Navalny’s illness appears to be the latest in a long series of attacks on critics and opponents of the Kremlin regime that have sent shockwaves through the opposition.

Navalny has already experienced several apparent attacks but has never come so close to losing his life.

‘Risks were clear’
Daniil Chebykin, who was organising pickets and bringing food for protesters outside the Omsk hospital, was one of Navalny’s local support team.

The 28-year-old former Communist activist is one of the three paid staff at Navalny’s local office in the industrial city of 1.1 million people.

Since he started work there, he has seen his parents’ home searched, his mobile phone and hard drives confiscated and his bank account frozen. And police have put him in custody for several hours at a time to prevent him attending rallies.

“I understand that these authorities are capable of many things but that doesn’t stop me: quite the opposite. It motivates me,” he said.

Many said Omsk was not the worst place to be an opposition activist.

“At protests, no one beats people up like in Moscow.

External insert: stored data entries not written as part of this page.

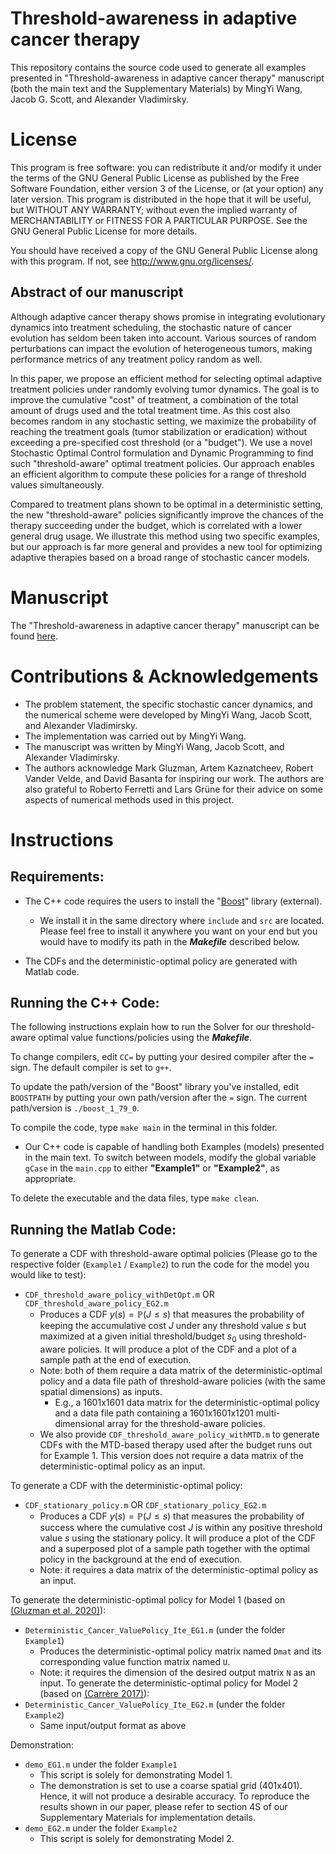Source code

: # Threshold-awareness in adaptive cancer therapy
This repository contains the source code used to generate all examples presented in "Threshold-awareness in adaptive cancer therapy" manuscript (both the main text and the Supplementary Materials) by MingYi Wang, Jacob G. Scott, and Alexander Vladimirsky.

# License #
This program is free software: you can redistribute it and/or modify it under the terms of the GNU General Public License as published by the Free Software Foundation, either version 3 of the License, or (at your option) any later version. This program is distributed in the hope that it will be useful, but WITHOUT ANY WARRANTY; without even the implied warranty of MERCHANTABILITY or FITNESS FOR A PARTICULAR PURPOSE. See the GNU General Public License for more details.

You should have received a copy of the GNU General Public License along with this program. If not, see http://www.gnu.org/licenses/.

## Abstract of our manuscript ##
Although adaptive cancer therapy shows promise in integrating evolutionary dynamics into treatment scheduling, the stochastic nature of cancer evolution has seldom been taken into account.
Various sources of random perturbations can impact the evolution of heterogeneous tumors, making performance metrics of any treatment policy random as well. 

In this paper, we propose an efficient method for selecting optimal adaptive treatment policies under randomly evolving tumor dynamics.
The goal is to improve the cumulative "cost" of treatment, a combination of the total amount of drugs used and the total treatment time. 
As this cost also becomes random in any stochastic setting, we maximize the probability of reaching the treatment goals (tumor stabilization or eradication)
without exceeding a pre-specified cost threshold (or a "budget"). 
We use a novel Stochastic Optimal Control formulation and Dynamic Programming to find such "threshold-aware" optimal treatment policies.
Our approach enables an efficient algorithm to compute these policies for a range of threshold values simultaneously.

Compared to treatment plans shown to be optimal in a deterministic setting, the new "threshold-aware" policies 
significantly improve the chances of the therapy succeeding under the budget, which is correlated with a lower general drug usage.
We illustrate this method using two specific examples, but our approach is far more general and provides a new tool for optimizing adaptive therapies based on a broad range of stochastic cancer models.

# Manuscript #
The "Threshold-awareness in adaptive cancer therapy" manuscript can be found [here](https://www.biorxiv.org/content/10.1101/2022.06.17.496649v3).

# Contributions & Acknowledgements # 
  * The problem statement, the specific stochastic cancer dynamics, and the numerical scheme were developed by MingYi Wang, Jacob Scott, and Alexander Vladimirsky.
  * The implementation was carried out by MingYi Wang.
  * The manuscript was written by MingYi Wang, Jacob Scott, and Alexander Vladimirsky.
  * The authors acknowledge Mark Gluzman, Artem Kaznatcheev, Robert Vander Velde, and David Basanta for inspiring our work. The authors are also grateful to Roberto Ferretti and Lars Grüne for their advice on some aspects of numerical methods used in this project.

# Instructions #
  
## Requirements: ## 
* The C++ code requires the users to install the "[Boost](https://www.boost.org/)" library (external). 
    * We install it in the same directory where `include` and `src` are located. Please feel free to install it anywhere you want on your end but you would have to modify its path in the ***Makefile*** described below.

* The CDFs and the deterministic-optimal policy are generated with Matlab code.

## Running the C++ Code: ##
The following instructions explain how to run the Solver for our threshold-aware optimal value functions/policies using the ***Makefile***. 

To change compilers, edit `CC=` by putting your desired compiler after the `=` sign. The default compiler is set to `g++`. 

To update the path/version of the "Boost" library you've installed, edit `BOOSTPATH` by putting your own path/version after the `=` sign. The current path/version is `./boost_1_79_0`.

To compile the code, type `make main` in the terminal in this folder. 
* Our C++ code is capable of handling both Examples (models) presented in the main text. To switch between models, modify the global variable `gCase` in the `main.cpp` to either **"Example1"** or **"Example2"**, as appropriate.

To delete the executable and the data files, type `make clean`.

## Running the Matlab Code: ##
To generate a CDF with threshold-aware optimal policies (Please go to the respective folder (`Example1` / `Example2`) to run the code for the model you would like to test):
  * `CDF_threshold_aware_policy_withDetOpt.m` OR `CDF_threshold_aware_policy_EG2.m`
      * Produces a CDF $y(s) = {\mathbb{P}}(J \le s)$ that measures the probability of keeping the accumulative cost $J$ under any threshold value $s$ but maximized at a given initial threshold/budget $s_0$ using threshold-aware policies. It will produce a plot of the CDF and a plot of a sample path at the end of execution. 
      * Note: both of them require a data matrix of the deterministic-optimal policy and a data file path of threshold-aware policies (with the same spatial dimensions) as inputs. 
          * E.g., a 1601x1601 data matrix for the deterministic-optimal policy and a data file path containing a 1601x1601x1201 multi-dimensional array for the threshold-aware policies.
      * We also provide `CDF_threshold_aware_policy_withMTD.m` to generate CDFs with the MTD-based therapy used after the budget runs out for Example 1. This version does not require a data matrix of the deterministic-optimal policy as an input. 

To generate a CDF with the deterministic-optimal policy:
   * `CDF_stationary_policy.m` OR `CDF_stationary_policy_EG2.m`
      * Produces a CDF $y(s) = {\mathbb{P}}(J \le s)$ that measures the probability of success where the cumulative cost $J$ is within any positive threshold value $s$ using the stationary policy. It will produce a plot of the CDF and a superposed plot of a sample path together with the optimal policy in the background at the end of execution.
      * Note: it requires a data matrix of the deterministic-optimal policy as an input.

To generate the deterministic-optimal policy for Model 1 (based on [(Gluzman et al. 2020)](https://royalsocietypublishing.org/doi/10.1098/rspb.2019.2454)):
  * `Deterministic_Cancer_ValuePolicy_Ite_EG1.m` (under the folder `Example1`)
      * Produces the deterministic-optimal policy matrix named `Dmat` and its corresponding value function matrix named `U`.
      * Note: it requires the dimension of the desired output matrix `N` as an input.
 To generate the deterministic-optimal policy for Model 2 (based on [(Carrère 2017)](https://doi.org/10.1016/j.jtbi.2016.11.009)):
  * `Deterministic_Cancer_ValuePolicy_Ite_EG2.m` (under the folder `Example2`)
      * Same input/output format as above
    

Demonstration:
  * `demo_EG1.m` under the folder `Example1`
      * This script is solely for demonstrating Model 1.
      * The demonstration is set to use a coarse spatial grid (401x401). Hence, it will not produce a desirable accuracy. To reproduce the results shown in our paper, please refer to section 4S of our Supplementary Materials for implementation details.
  * `demo_EG2.m` under the folder `Example2`
      * This script is solely for demonstrating Model 2.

The police behave well most of the time,” said Khaliulina.

Opened in 2017 on a bustling street and labelled with a huge sticker, the office of Navalny’s team in Omsk is hard to miss.

Office coordinator Olga Kartavtseva had never previously been involved in politics.

“The risks were clear from the start: being followed, having your calls tapped and getting searched. That’s our reality. We don’t even notice it any more. It’s routine,” said the 39-year-old psychologist.

‘Clever voting’
The criminal probes and police detentions have multiplied against Navalny since he began urging supporters to use tactical voting to push out the ruling party in districts where his supporters are not standing.

His “Clever Voting” website sends registered users recommendations on the best-placed candidate to beat the United Russia candidate.

In 2019 the system’s users influenced the course of votes, particularly for Moscow’s city parliament.

When Navalny fell ill, he was in Siberia to promote a new “Clever Voting” campaign ahead of regional and local elections in September, although Omsk was not on the itinerary.

Moskovsky Komsomolets newspaper cited law enforcement sources as describing extensive surveillance of Navalny’s trip despite his precautions including setting up a “safe house”.

Kartavtseva said she expected supporters to get involved in the upcoming elections, with particularly youth activism growing in the regions despite pressure from authorities.

“There’s a myth that protests only happen in Moscow and Saint Petersburg. But that’s because no one follows what happens elsewhere,” she said.

Since the end of July, the far eastern Russian city of Khabarovsk has seen tens of thousands hold regular protests against the arrest on historic murder charges of a popular governor, Sergei Furgal, who defeated the United Russia incumbent.

“In reality I think activism is much more important in the regions,” said Kartavtseva.